Wells and Sutton Offer Sandy Dining Advice; Cuozzo Doubly Puzzled at Il Mulino

Salumeria Rosi.
Salumeria Rosi. Photo: Jenny Westerhoff/New York Magazine

This week our own Adam Platt made a trip uptown to Salumeria Rosi Parmacotto, where he gave two stars to rigatoni con melanzane and Cesare Casella’s “signature ‘rosemary perfumed’ Berkshire pork chop.” Where did New York’s other critics sup this week? Read on to find out.

Hurricane Sandy made for a few aberrations for our weekly eaters: In lieu of formal reviews, Pete Wells penned a love letter to downtown, and Ryan Sutton offers “Survival Tips for Restaurants Post-Sandy.”

“Restaurants, like rock stars,” begins Stan Sagner in his review of Perla, “can often succumb to their own success.” Such, he says, is the case here. The regional Italian dishes are “occasionally brilliant,” but service and interminable waits during peak hours leave a bad taste is Sagner’s mouth. Food-wise, “stunning emerald Brussels sprouts … tempered by chanterelles and creamy parsnip puree” start things off right, while the “splendid complex tripe and guanciale ragu” only made the inconsistent pasta look worse. Three out of five stars.

After a visit to the new UES location of Il Mulino, Steve Cuozzo wants to know: “How can a new, supposedly celebrity-magnet restaurant seem bridge-and-tunnel when the bridges and tunnels are closed?” If that brain teaser isn’t enough, the prices are sure to confuse. In his star-and-a-half review, Cuozzo offers the following advice for navigating a menu of prices he “gagged on every time” in a restaurant full of “big-bellied guys” and “tattooed-back females”: “gobble as much as possible of the abbondanza of gratis antipasti,” “choose half-orders of pasta as your main course,” and stick to seafood (“poached and marinated octopus — peppery, vividly herbed and olive-tinted — justified its $22 tab”). In conclusion, “may your wallet be thick, and warned.”

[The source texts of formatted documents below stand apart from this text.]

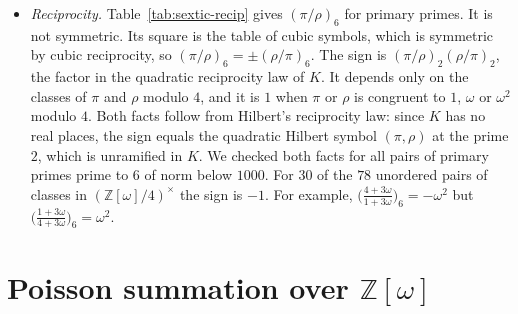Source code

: \documentclass[11pt]{article}
\numberwithin{equation}{section}
\newcommand{\N}{\mathrm N}
\newcommand{\OO}{\mathbb Z[\omega]}
\theoremstyle{definition}
\theoremstyle{remark}
\begin{document}
\begin{itemize}
\begin{itemize}
$\bigl(\frac3{1+3\omega}\bigr)_6=-\omega^2$, whose cube is $-1=\bigl(\frac37\bigr)$.
\item For a split prime, $\N\pi=p$, the entry for $2$ is $\pm1$ exactly when $2$ is a cube modulo $p$, that is,
when $p=x^2+27y^2$ (\S\ref{sec:gauss}): $p=31,43,109$ in this table. The inert rows also have entry $1$
for $2$, by \eqref{eq:inertrational}, but the representation criterion does not apply to them.
\item Since $3=-\omega^2\lambda^2$ and $-\omega^2=1+\omega$, the column of $3$ is the column of
$1+\omega$ times the square of the column of $\lambda$.
\end{itemize}
\item \emph{Reciprocity.} Table~\ref{tab:sextic-recip} gives $(\pi/\rho)_6$ for primary primes. It is not
symmetric. Its square is the table of cubic symbols, which is symmetric by cubic reciprocity, so
$(\pi/\rho)_6=\pm(\rho/\pi)_6$. The sign is $(\pi/\rho)_2(\rho/\pi)_2$, the factor in the quadratic
reciprocity law of $K$. It depends only on the classes of $\pi$ and $\rho$ modulo $4$, and it is $1$ when
$\pi$ or $\rho$ is congruent to $1$, $\omega$ or $\omega^2$ modulo $4$. Both facts follow from Hilbert's
reciprocity law: since $K$ has no real places, the sign equals the quadratic Hilbert symbol $(\pi,\rho)$ at
the prime $2$, which is unramified in $K$. We checked both facts for all pairs of primary primes prime to $6$
of norm below $1000$. For $30$ of the $78$ unordered pairs of classes in $(\OO/4)^\times$ the sign is $-1$. For
example, $\bigl(\frac{4+3\omega}{1+3\omega}\bigr)_6=-\omega^2$ but $\bigl(\frac{1+3\omega}{4+3\omega}\bigr)_6=\omega^2$.
\end{itemize}

\section{Poisson summation over \texorpdfstring{$\OO$}{Z[omega]}}\label{sec:poisson}
\end{document}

Ever attentive to language, The New Yorker asks in its write-up of Bistro Petit, what’s in a name? “No more than is necessary,” argues Hannah Goldfield. Faithfully upheld reservations, “warm but unobtrusive service,” and “farmhouse décor and Benny Goodman on the stereo” set the stage for the food to shine at this tiny (tiny) Williamsburg bistro.

Robert Sietsema and Tejal Rao find the South — old and new — in the East Village. Sietsema finds fowl (and fish) at Bobwhite. Both are fried, of course — but in a style more South Carolina than South Williamsburg. As for the catfish, “each fillet crackles like the sound of a car fender crumpling on a brick wall.” The small menu finishes sandwiches with southern sides like Brunswick stew, and two desserts: a banana pudding and, in what “might be the menu’s greatest triumph,” “a boxcar of cakey pudding rife with nuts and sluiced with a salty caramel sauce. Rao’s visit to Exchange Alley finds New Orleans by way of Brooklyn native Paul Gerard, who conjures fried jambalaya, fried okra (pickled beforehand), and a French-style pudding made from house blood sausage, so “wonderfully sweet and soft with a delicate crumb” that “it could stand in for cake at a gothic winter wedding.”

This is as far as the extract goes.